Não tinha amor no modo instintivo com que suas mãos se procuravam ou que passaram a passar mais tempo juntos. Todavia, para Remus, a palavra não parou de acompanhar o amor em um quando realmente olhou para Sirius em um treino. Era, então.

Para o rapaz Black, as coisas demoraram um pouco mais. Continuou negando, totalmente despreocupado até as férias de páscoa. Enquanto olhava para uma amiga da sua prima deitada de bruços no jardim em cima do vestido, percebeu que não era apenas sexo. Em sua consciência bêbada, voltou aos tropeços para o quarto, confuso e com dor de cabeça. Era o quê?

A palavra surgiu assim que o viu em Hogwarts. Lendo calmamente com um livro na mão, fazendo anotações com a outra. Chegou perto dele, os olhos transbordando em desespero.

- Aluado, a gente... Eu-

Remus apenas assentiu e o abraçou.

- Eu sei, Sirius.

- Você sabe de tudo. – O outro riu baixinho.

- Eu só sei porque você também já sabe.

13/9

Exatamente do jeito que eu previ, eles ficaram horrorizados. Uma das assistentes me olhou com pena. Pena, de mim. Eu a olho com nojo desde então.

Ah sim, agora tenho depressão profunda, porque me recuso a falar e escrevo escondido, mesmo que de vez em quando eles achem uma folha ou outra. Comecei a escrever em francês. Demora mais tempo para entenderem, eu acho. Esse médio ignorante só deve saber o inglês. Sua existência boçal é perceptível, não sabe apreciar nada que não esteja mastigado, claro e explícito. Ignora a arte de ser sutil.

17/9

Descobriram uma recepcionista francesa. Agora escrevo misturando línguas, palavras, códigos. Grego, latim clássico, russo, francês, inglês arcaico, alemão, galego-português. Só eu entendo agora. Finalmente. Eles querem entrar na minha mente, mas eu não vou deixar. Ouvi dizer que vão chamar Dumbledore. Meu estado é irrecuperável?
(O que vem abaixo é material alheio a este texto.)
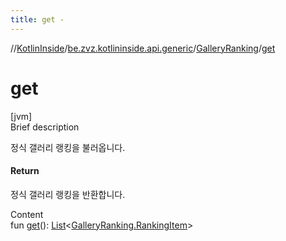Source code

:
 ```yaml
---
title: get -
---
```

//[KotlinInside](../../index.md)/[be.zvz.kotlininside.api.generic](../index.md)/[GalleryRanking](index.md)/[get](get.md)



# get  
[jvm]  
Brief description  


정식 갤러리 랭킹을 불러옵니다.



#### Return  


정식 갤러리 랭킹을 반환합니다.

  
Content  
fun [get](get.md)(): [List](https://kotlinlang.org/api/latest/jvm/stdlib/kotlin.collections/-list/index.html)<[GalleryRanking.RankingItem](-ranking-item/index.md)>  



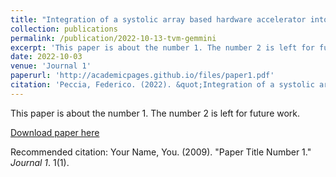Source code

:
 ```yaml
---
title: "Integration of a systolic array based hardware accelerator into a dnn operator auto-tuning framework"
collection: publications
permalink: /publication/2022-10-13-tvm-gemmini
excerpt: 'This paper is about the number 1. The number 2 is left for future work.'
date: 2022-10-03
venue: 'Journal 1'
paperurl: 'http://academicpages.github.io/files/paper1.pdf'
citation: 'Peccia, Federico. (2022). &quot;Integration of a systolic array based hardware accelerator into a dnn operator auto-tuning framework.&quot; <i>Journal 1</i>. 1(1).'
---
```

This paper is about the number 1. The number 2 is left for future work.

[Download paper here](http://academicpages.github.io/files/paper1.pdf)

Recommended citation: Your Name, You. (2009). "Paper Title Number 1." <i>Journal 1</i>. 1(1).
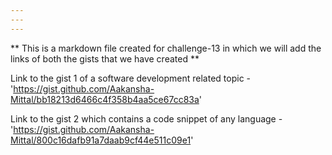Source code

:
 ```yaml
---
---
---
```

 ** This is a markdown file created for challenge-13 in which we will add the links of both the gists that we have created **

 Link to the gist 1 of a software development related topic - 'https://gist.github.com/Aakansha-Mittal/bb18213d6466c4f358b4aa5ce67cc83a'

 Link to the gist 2 which contains a code snippet of any language - 'https://gist.github.com/Aakansha-Mittal/800c16dafb91a7daab9cf44e511c09e1' 
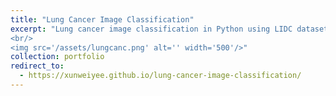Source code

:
 ```yaml
---
title: "Lung Cancer Image Classification"
excerpt: "Lung cancer image classification in Python using LIDC dataset. Images are processed using local feature descriptors and transformation methods before input into classifiers.
<br/>
<img src='/assets/lungcanc.png' alt='' width='500'/>"
collection: portfolio
redirect_to: 
  - https://xunweiyee.github.io/lung-cancer-image-classification/
---
```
Eu quero ser deixado em paz. Não desenho mais, não ganho estrelas brilhantes. Somente odeio. Odeio, odeio e odeio. Ele principalmente, o odeio mais do que o amo. Minhas mãos estão tremendo. Não consigo mais. Eu quero...

26/9

Quase dez dias sem escrever. Eles me dão uma poção que me faz ficar distante, com a mente aérea. Eu não sonho mais com você ou com qualquer outra coisa. Acordo e levanto sempre. Voltei a falar monossílabos. Molly veio ontem, me trouxe doces, coisas assim. Tagarelou sem parar durante um bom tempo e me abraçou, chorando. Diz que sente minha falta. Mas estou aqui. Não, não. É falta do que nós éramos, entende? Agora sou só eu. Eu e os sentimentos. Eles sozinhos não ajudam em nada. Nem você, é por isso que te odeio.

Você me fez uma pessoa melhor, e depois me fez a pior. Na verdade, deixou que fosse apenas eu de novo. É por isso que estranham, por isso que reclamam.

Hoje, bem de manhãzinha, veio Hagrid. Assim como Molly, ele também chorou. Engraçado. Eu não chorei em nenhum momento. Hagrid me perguntou porque eu havia ficado assim, quando você 'sumiu' na primeira vez, reagira de modo mais calmo e racional. Apenas o encarei. Não posso falar. Na primeira vez, me senti traído e foi por raiva que continuei, para mostrar que era digno, maior que você, por mais desolado que estivesse. Mas ainda éramos nós. Você me alimentava. Não tem fonte nenhuma agora.

O ódio é destrutivo. E eu te odeio. Acho que já sabe agora. Abandonou-me.

- Aluado... – Começou Almofadinhas incerto antes de entrar no quarto.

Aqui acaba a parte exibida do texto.